When did acts of political violence become classified as terrorism? Who is considered a terrorist? And how do we understand terrorism in the United States? 

These are the questions that philosophy and political science professor Verena Erlenbusch-Anderson has spent her career investigating. She's currently working on new book that explores terrorism in the United States, which is commonly considered to have begun with 9/11. She argues however that the origins of terrorism in the U.S. are intertwined with colonialism and white supremacy.

Read on for a Q&A with Erlenbusch-Anderson to learn more about her work. 

What are your research interests and why are you passionate about these areas of study?

I'm a political theorist who thinks about the life of ideas in Western political culture. Over the past two decades, I've been thinking mostly about the idea of terrorism, why we talk about it the way we do, and how it shapes our political culture. I’m drawn to these questions because, like any philosopher worth their salt, I’m pretty allergic to common sense. And there is so much common sense about terrorism going around: what it is, why it’s bad, what we are justified to do to prevent it—it all seems so obvious. But common sense makes for bad thinking and worse policy, so I feel passionate about coming up with better ways of understanding issues, like terrorism, that have such enormous influence on all our lives. 

Can you tell us about your book Genealogies of Terrorism: Revolution, State Terror, and Empire

Genealogies of Terrorism traces a genealogy of terrorism from the French Revolution to the War on Terror to problematize ostensibly obvious assumptions about what terrorism is.
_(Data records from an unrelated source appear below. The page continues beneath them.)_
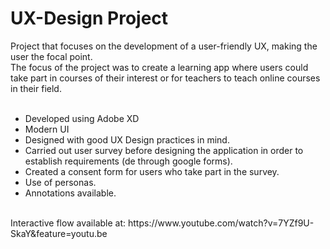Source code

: # UX-Design Project
Project that focuses on the development of a user-friendly UX, making the user the focal point.<br/>
The focus of the project was to create a learning app where users could take part in courses of their interest or for teachers to teach online courses in their field.
<br/><br/>
- Developed using Adobe XD<br/>
- Modern UI <br/>
- Designed with good UX Design practices in mind.<br/>
- Carried out user survey before designing the application in order to establish requirements (de through google forms). <br/>
- Created a consent form for users who take part in the survey.<br/>
- Use of personas. <br/>
- Annotations available.<br/>
<br/>
Interactive flow available at: https://www.youtube.com/watch?v=7YZf9U-SkaY&feature=youtu.be


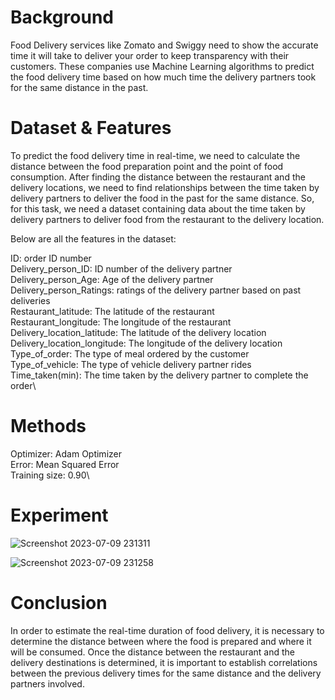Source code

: # Background
Food Delivery services like Zomato and Swiggy need to show the accurate time it will take to deliver your order to keep transparency with their customers. These companies use Machine Learning algorithms to predict the food delivery time based on how much time the delivery partners took for the same distance in the past.

# Dataset & Features
To predict the food delivery time in real-time, we need to calculate the distance between the food preparation point and the point of food consumption. After finding the distance between the restaurant and the delivery locations, we need to find relationships between the time taken by delivery partners to deliver the food in the past for the same distance. So, for this task, we need a dataset containing data about the time taken by delivery partners to deliver food from the restaurant to the delivery location.

Below are all the features in the dataset:

ID: order ID number \
Delivery_person_ID: ID number of the delivery partner\
Delivery_person_Age: Age of the delivery partner\
Delivery_person_Ratings: ratings of the delivery partner based on past deliveries\
Restaurant_latitude: The latitude of the restaurant\
Restaurant_longitude: The longitude of the restaurant\
Delivery_location_latitude: The latitude of the delivery location\
Delivery_location_longitude: The longitude of the delivery location\
Type_of_order: The type of meal ordered by the customer\
Type_of_vehicle: The type of vehicle delivery partner rides\
Time_taken(min): The time taken by the delivery partner to complete the order\

# Methods
Optimizer: Adam Optimizer\
Error: Mean Squared Error\
Training size: 0.90\

# Experiment
![Screenshot 2023-07-09 231311](https://github.com/nurindahpratiwi/introML/assets/22311240/3f9828ac-79a8-404e-9395-140971deebc5)


![Screenshot 2023-07-09 231258](https://github.com/nurindahpratiwi/introML/assets/22311240/8d1f4593-a5ed-4322-bd1a-0f37dc5be443)



# Conclusion
In order to estimate the real-time duration of food delivery, it is necessary to determine the distance between where the food is prepared and where it will be consumed. Once the distance between the restaurant and the delivery destinations is determined, it is important to establish correlations between the previous delivery times for the same distance and the delivery partners involved.
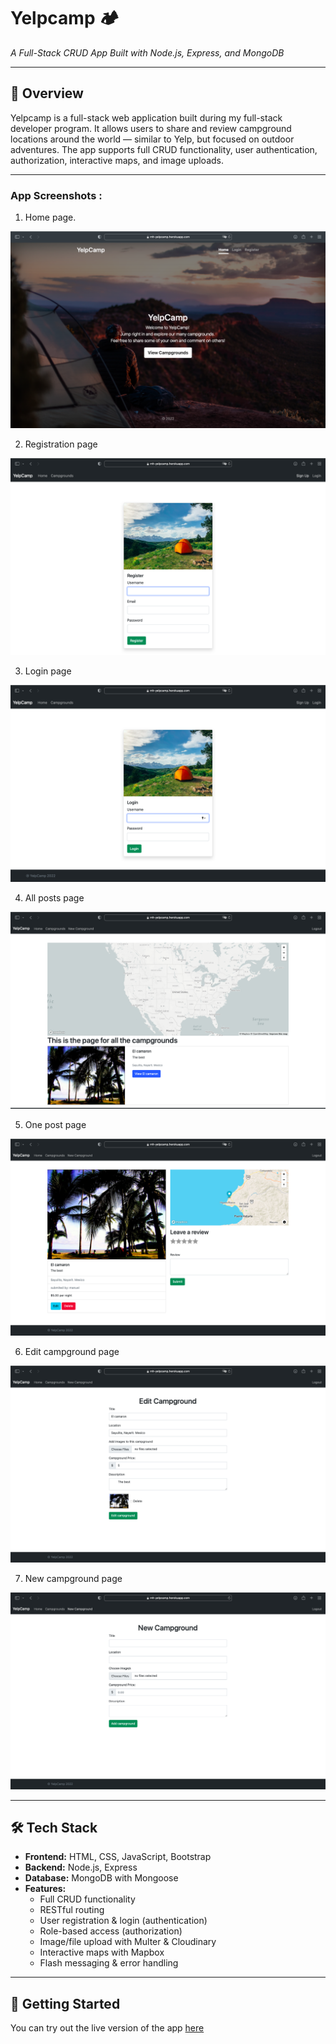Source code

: # Yelpcamp 🏕️

_A Full-Stack CRUD App Built with Node.js, Express, and MongoDB_

---

## 📘 Overview

Yelpcamp is a full-stack web application built during my full-stack developer program. It allows users to share and review campground locations around the world — similar to Yelp, but focused on outdoor adventures. The app supports full CRUD functionality, user authentication, authorization, interactive maps, and image uploads.

---

### App Screenshots :

1. Home page.

![Home-page](readme-images/home.png)

2. Registration page

![Registration-page](readme-images/registration.png)

3. Login page

![Login-page](readme-images/login.png)

4. All posts page

![All-posts-page](readme-images/all-camp.png)

5. One post page

![One-post-](readme-images/one-camp.png)

6. Edit campground page

![Edit-campground](readme-images/edit-camp.png)

7. New campground page

![Edit-post-page](readme-images/new-camp.png)

---

## 🛠️ Tech Stack

- **Frontend:** HTML, CSS, JavaScript, Bootstrap
- **Backend:** Node.js, Express
- **Database:** MongoDB with Mongoose
- **Features:**
  - Full CRUD functionality
  - RESTful routing
  - User registration & login (authentication)
  - Role-based access (authorization)
  - Image/file upload with Multer & Cloudinary
  - Interactive maps with Mapbox
  - Flash messaging & error handling

---

## 🚀 Getting Started

You can try out the live version of the app [here](https://yelpcamp-murex-ten.vercel.app/home)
The book was born of a confusion tied to the specific historical conditions of the immediate post-9/11 moment. I wanted to understand how this concept had come to acquire such power in enabling and constraining what seemed to be politically thinkable at the time. I was interested in how terrorism worked and in what it did in and to our political lives, rather than what it really was and how we should best define it. Archival research led me from post-9/11 U.S. counterterrorism to the Cold War and French counterterrorism during the Algerian Revolution, and further to 20th-century international law, Bolshevik state terror, the Russian social revolutionary movement, and the upheavals of the French Revolution. I read as much as I could, and over time some patterns emerged which indicated that terrorism had emerged in the late eighteenth century, and has functioned since then, as a biopolitical mechanism of social defense that justifies the use of the sovereign right to kill in the name of the life of the nation, class, or humanity.

You're currently working on your second book, which explores terrorism in the United States. Can you tell us about it?

I’m currently working on my second book, which explores the widespread idea that it was 9/11 that brought terrorism to American shores. In my first book, I was particularly concerned with how terrorism had shaped U.S. foreign policy in an imperial moment after the proclaimed end of history. But after finishing Genealogies of Terrorism, several political developments seemed to suggest a certain domestication of terrorism in the United States. For example, after the 2017 “Unite the Right Rally” in Charlottesville, Virginia, elected officials from both parties described the march as terrorism. A series of mass shootings motivated by white nationalist ideas—most notably in Pittsburgh, PA, in 2018, El Paso, TX, in 2019, and Buffalo, NY, in 2022—led to bipartisan legislative efforts to introduce a domestic terrorism statute and make domestic terrorism punishable as a federal crime. This legislation has still not been passed. Executive agencies at the state and federal level responded by classifying white supremacist extremism as a terrorist threat. In 2019, the Department of Homeland Security (DHS) issues a Strategic Framework for Countering Terrorism and Targeted Violence that extended counterterrorism frameworks to white supremacist violence, given its similarities to (foreign) terrorism. When a heavily armed mob stormed the U.S. Capitol on January 6, 2021, to overturn the presidential election, Democrats and Republicans alike denounced the event as an act of terrorism. Since then, the Trump administration has pardoned January 6 rioters and cut government programs to prevent far-right violence, while simultaneously designating antifa a domestic terrorist organization and describing Black Lives Matter activists, immigrants, student demonstrators, and Tesla protesters as domestic terrorists. 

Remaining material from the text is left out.